[What you are asked to do] Tell how many lines in the following entries include the word "configurações", giving the figure alone.

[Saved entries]
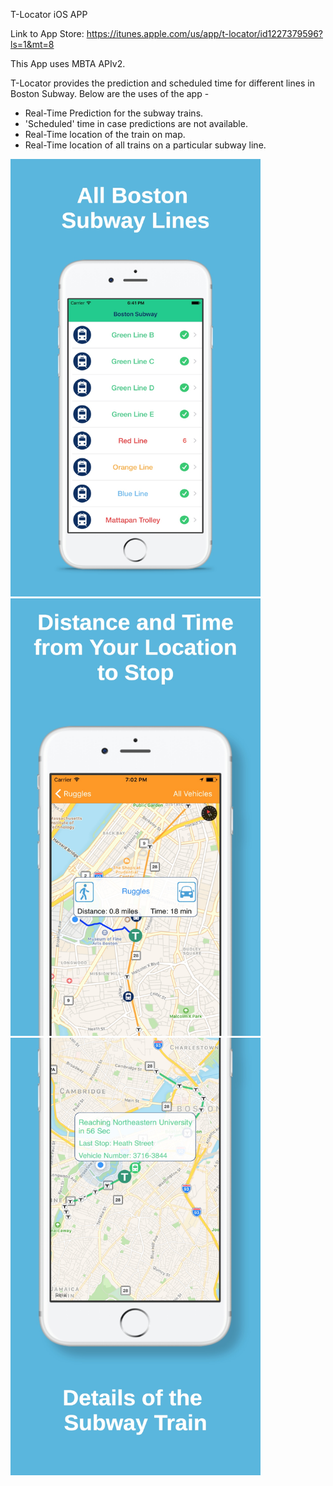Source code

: 
T-Locator iOS APP

Link to App Store: https://itunes.apple.com/us/app/t-locator/id1227379596?ls=1&mt=8

This App uses MBTA APIv2.

T-Locator provides the prediction and scheduled time for different lines in Boston Subway. Below are the uses of the app -

- Real-Time Prediction for the subway trains.
- 'Scheduled' time in case predictions are not available.
- Real-Time location of the train on map.
- Real-Time location of all trains on a particular subway line.


<img src='https://github.com/vermaprs/T-Locator/blob/master/Images/0.jpg' height='700' width='400'>

<img src='https://github.com/vermaprs/T-Locator/blob/master/Images/1.jpg' height='700' width='400'>

<img src='https://github.com/vermaprs/T-Locator/blob/master/Images/2.jpg' height='700' width='400'>
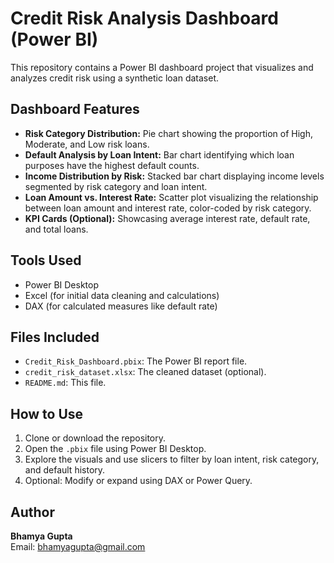 # Credit Risk Analysis Dashboard (Power BI)

This repository contains a Power BI dashboard project that visualizes and analyzes credit risk using a synthetic loan dataset.

## Dashboard Features

- **Risk Category Distribution:** Pie chart showing the proportion of High, Moderate, and Low risk loans.
- **Default Analysis by Loan Intent:** Bar chart identifying which loan purposes have the highest default counts.
- **Income Distribution by Risk:** Stacked bar chart displaying income levels segmented by risk category and loan intent.
- **Loan Amount vs. Interest Rate:** Scatter plot visualizing the relationship between loan amount and interest rate, color-coded by risk category.
- **KPI Cards (Optional):** Showcasing average interest rate, default rate, and total loans.

## Tools Used

- Power BI Desktop
- Excel (for initial data cleaning and calculations)
- DAX (for calculated measures like default rate)

## Files Included

- `Credit_Risk_Dashboard.pbix`: The Power BI report file.
- `credit_risk_dataset.xlsx`: The cleaned dataset (optional).
- `README.md`: This file.

## How to Use

1. Clone or download the repository.
2. Open the `.pbix` file using Power BI Desktop.
3. Explore the visuals and use slicers to filter by loan intent, risk category, and default history.
4. Optional: Modify or expand using DAX or Power Query.

## Author

**Bhamya Gupta**   
Email: bhamyagupta@gmail.com
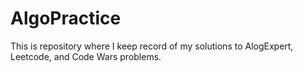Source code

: # AlgoPractice
This is repository where I keep record of my solutions to AlogExpert, Leetcode, and Code Wars problems.
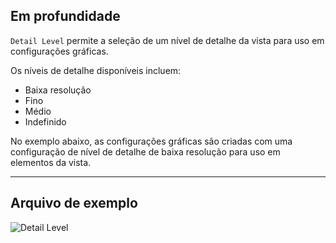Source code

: ## Em profundidade
`Detail Level` permite a seleção de um nível de detalhe da vista para uso em configurações gráficas.

Os níveis de detalhe disponíveis incluem:
- Baixa resolução
- Fino
- Médio
- Indefinido

No exemplo abaixo, as configurações gráficas são criadas com uma configuração de nível de detalhe de baixa resolução para uso em elementos da vista.
___
## Arquivo de exemplo

![Detail Level](./DSRevitNodesUI.DetailLevel_img.jpg)
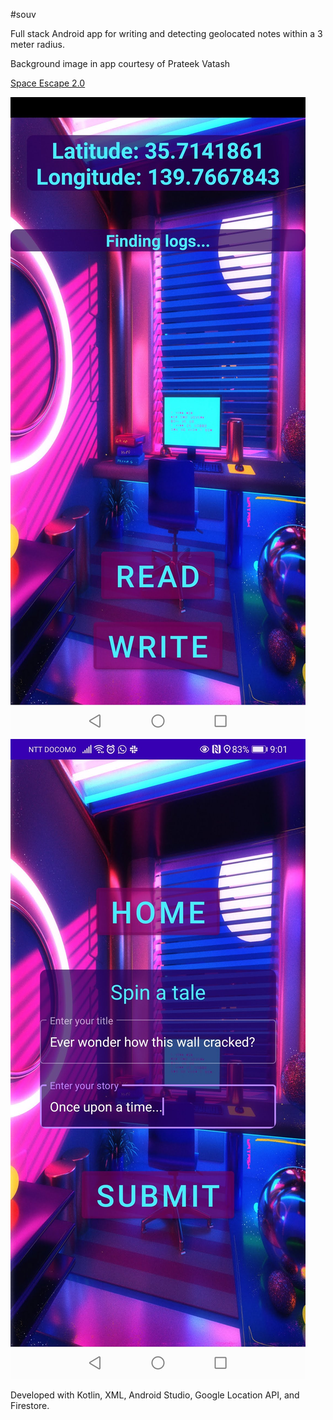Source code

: #souv

Full stack Android app for writing and detecting geolocated notes within a 3 meter radius.

Background image in app courtesy of Prateek Vatash

[Space Escape 2.0](https://www.behance.net/gallery/77056769/Space-Escape-20)

![Home](https://github.com/heysivani/souv/blob/master/screenshots/home.jpg)
![Write a note](https://github.com/heysivani/souv/blob/master/screenshots/write.jpg)

Developed with Kotlin, XML, Android Studio, Google Location API, and Firestore.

[Result below] 2